(Document images with source code)
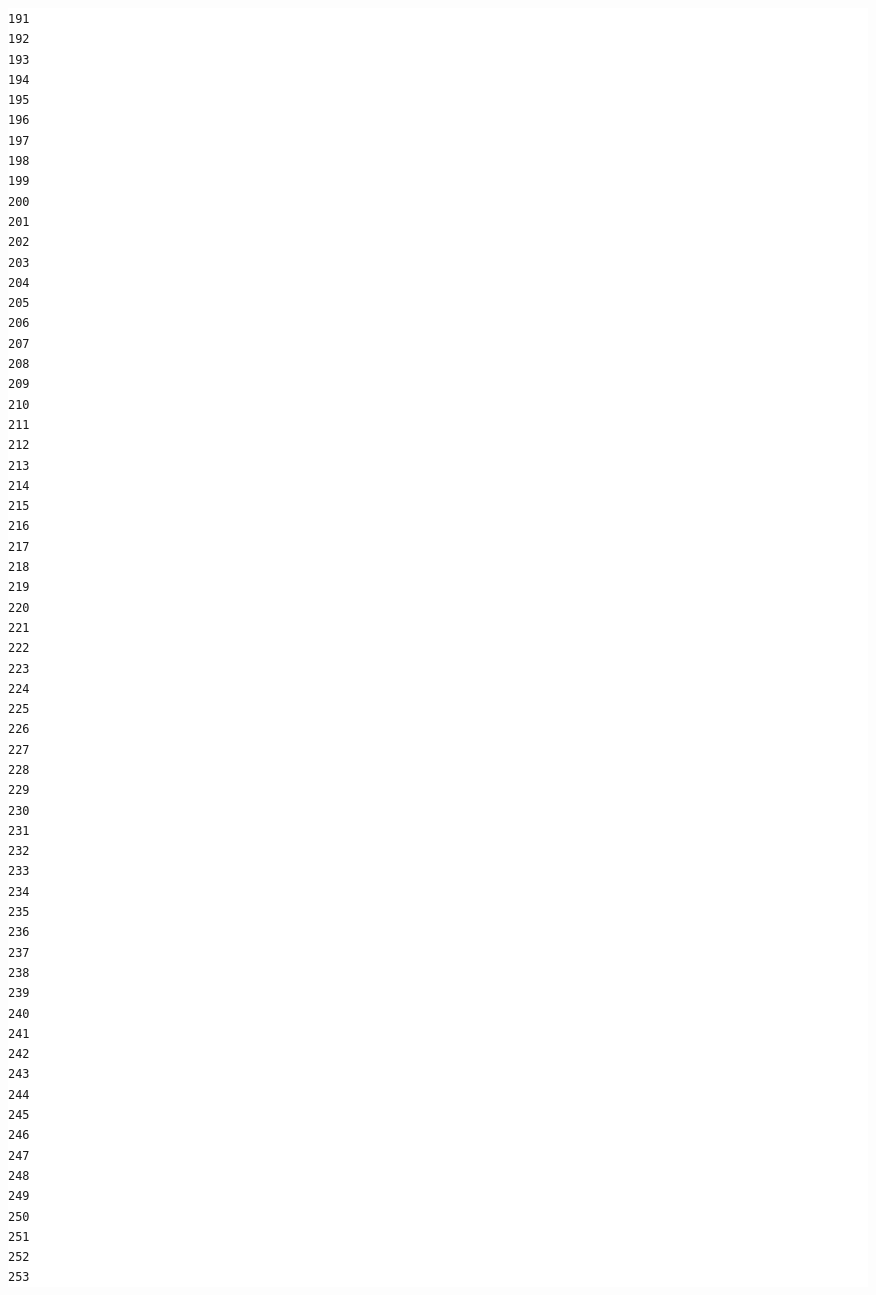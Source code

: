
 ```
191
192
193
194
195
196
197
198
199
200
201
202
203
204
205
206
207
208
209
210
211
212
213
214
215
216
217
218
219
220
221
222
223
224
225
226
227
228
229
230
231
232
233
234
235
236
237
238
239
240
241
242
243
244
245
246
247
248
249
250
251
252
253
```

Problem details
Return the full set of lines above word for word and with no pictures.

Output below
Source code

:
 ```
191
192
193
194
195
196
197
198
199
200
201
202
203
204
205
206
207
208
209
210
211
212
213
214
215
216
217
218
219
220
221
222
223
224
225
226
227
228
229
230
231
232
233
234
235
236
237
238
239
240
241
242
243
244
245
246
247
248
249
250
251
252
253
```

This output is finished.